*DATA*.
----------------
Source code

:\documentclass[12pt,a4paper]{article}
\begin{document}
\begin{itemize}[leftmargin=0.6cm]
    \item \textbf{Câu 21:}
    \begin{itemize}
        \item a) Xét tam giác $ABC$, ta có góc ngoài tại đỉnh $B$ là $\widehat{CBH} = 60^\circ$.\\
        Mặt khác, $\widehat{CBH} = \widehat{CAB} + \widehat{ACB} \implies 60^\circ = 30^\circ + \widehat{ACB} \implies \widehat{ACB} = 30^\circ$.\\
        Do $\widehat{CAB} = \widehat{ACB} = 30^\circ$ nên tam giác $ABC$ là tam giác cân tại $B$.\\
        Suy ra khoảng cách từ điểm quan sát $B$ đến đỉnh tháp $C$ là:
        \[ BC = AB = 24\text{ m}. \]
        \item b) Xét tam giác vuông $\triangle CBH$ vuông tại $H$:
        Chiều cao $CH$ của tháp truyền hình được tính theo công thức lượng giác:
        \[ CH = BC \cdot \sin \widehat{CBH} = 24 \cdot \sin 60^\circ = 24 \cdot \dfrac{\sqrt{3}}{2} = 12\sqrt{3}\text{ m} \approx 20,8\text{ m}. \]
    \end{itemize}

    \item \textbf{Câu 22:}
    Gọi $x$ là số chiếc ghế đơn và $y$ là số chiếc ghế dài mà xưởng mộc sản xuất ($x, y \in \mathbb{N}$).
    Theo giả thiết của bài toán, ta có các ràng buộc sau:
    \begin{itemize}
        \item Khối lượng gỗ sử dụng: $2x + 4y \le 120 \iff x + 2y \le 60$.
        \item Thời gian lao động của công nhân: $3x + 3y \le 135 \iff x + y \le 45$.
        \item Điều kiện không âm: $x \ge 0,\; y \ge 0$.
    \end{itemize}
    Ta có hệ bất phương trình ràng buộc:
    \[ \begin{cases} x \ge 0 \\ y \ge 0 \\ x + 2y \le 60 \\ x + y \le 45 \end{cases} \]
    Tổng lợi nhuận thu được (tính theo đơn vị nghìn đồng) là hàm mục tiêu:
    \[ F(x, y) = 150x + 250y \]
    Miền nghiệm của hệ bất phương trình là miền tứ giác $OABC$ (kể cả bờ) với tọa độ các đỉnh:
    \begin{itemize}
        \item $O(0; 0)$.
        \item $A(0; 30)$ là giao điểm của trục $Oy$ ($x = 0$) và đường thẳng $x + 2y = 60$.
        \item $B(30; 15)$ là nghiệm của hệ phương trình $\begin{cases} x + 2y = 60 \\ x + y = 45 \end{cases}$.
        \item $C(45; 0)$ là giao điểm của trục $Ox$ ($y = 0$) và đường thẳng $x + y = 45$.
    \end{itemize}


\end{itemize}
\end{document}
----------------
*REQUIREMENT*.
Which lines of the records above contain the word "trình"? Show each of them.

*RESPONSE*.
    Ta có hệ bất phương trình ràng buộc:
    Miền nghiệm của hệ bất phương trình là miền tứ giác $OABC$ (kể cả bờ) với tọa độ các đỉnh:
        \item $B(30; 15)$ là nghiệm của hệ phương trình $\begin{cases} x + 2y = 60 \\ x + y = 45 \end{cases}$.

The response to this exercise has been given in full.